Jika tidak bisa bertutur kata, biarkan edelweis yang menyampaikannya.
~Liefde en Moed~❃.✮:▹ ◃:✮.❃
“Oke sekian pembelajaran hari ini, kita bertemu kembali di minggu depan!”
“Baik, buuu,” Ujar seisi kelas serempak.
“Terima kasih, Wassalamu'alaikum warahmatullahi wabarakatuh.”
“Wa'alaikumussalam warahmatullahi wabarakatuh.”
Setelah guru pengajar pergi Arina langsung menidurkan kepalanya di atas meja. Entah kenapa hari ini dia merasa sangat lelah, padahal dia tidak ada jadwal berolahraga atau kegiatan apapun selain belajar. Punggungnya terasa pegal dan matanya teras berat. Jika diingat-ingat, mungkinkah ini efek dari gadangnya tadi malam? Pasalnya tadi malam ia begadang sampai jam satu pagi karena ingin menamatkan Film yang ia tonton.
“Panas, gak sih, Rin?” Maretta mengipasi wajahnya dengan buku catatan Fisika yang gambarnya terlihat serasi dengan mata pelajaran itu. Iya, bertuliskan rumus.
“Heem,” Arina bergumam.
Lalu Maretta mengipasi wajah Arina.
“Gimana?” tanyanya sambil memperlihatkan rentetan gigi mungilnya yang rapih.“Sejuk.” Sahut Arina balas tersenyum.
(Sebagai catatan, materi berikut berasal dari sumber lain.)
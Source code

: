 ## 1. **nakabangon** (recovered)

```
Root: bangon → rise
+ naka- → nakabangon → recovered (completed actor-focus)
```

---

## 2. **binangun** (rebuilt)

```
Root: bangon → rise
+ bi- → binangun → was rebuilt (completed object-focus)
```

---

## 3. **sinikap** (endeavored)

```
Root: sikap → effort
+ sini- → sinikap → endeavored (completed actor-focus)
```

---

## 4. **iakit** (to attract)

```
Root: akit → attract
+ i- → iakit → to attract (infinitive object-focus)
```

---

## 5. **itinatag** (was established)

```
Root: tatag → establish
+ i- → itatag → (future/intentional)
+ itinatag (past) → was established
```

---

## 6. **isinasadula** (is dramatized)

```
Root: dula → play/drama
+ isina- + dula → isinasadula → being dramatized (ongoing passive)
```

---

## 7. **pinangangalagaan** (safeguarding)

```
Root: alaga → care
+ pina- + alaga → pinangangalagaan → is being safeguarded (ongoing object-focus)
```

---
Mereka berdua telah bersahabat sangat lama. Tetapi, sudah cukup lama mereka tidak saling tatap seperti ini. Tatapan yang lama dengan senyuman mereka masing-masing. Jika keduanya saling mendeskripsikan, bagi Maretta, Arina itu sangat cantik. Arina memiliki wajah yang kecil, rambut yang lurus dan mata yang berkilau indah. Asumsinya, mustahil jika tidak ada orang yang menyukai sahabatnya itu. Begitupun Maretta bagi Arina, Maretta itu lebih cantik, bulu matanya lentik, hidungnya mancung, dan pipinya agak berisi, walaupun Maretta keturunan Tionghoa, tapi matanya tidak terlalu sipit seperti orang sana pada umumnya. Arina pastikan jika seseorang benar-benar menyukai sahabatnya dia tidak akan merasa kurang.
“Samlekum!” Arina lantas terbangun mendengar suara itu begitupun Maretta yang langsung menghentikan gerakan tangannya.
Dua orang bertubuh tinggi berjalan mendekati tempat duduk M yang berada di samping kanan tempat duduk Arina dan Maretta.
“Tugas dari Bu Jena.” Fian meletakkan selembar kertas di atas meja laki-laki itu. Selain pengurus OSIS M juga ketua kelas di kelasnya.“Bu Jena nya kemana, btw?” tanya M.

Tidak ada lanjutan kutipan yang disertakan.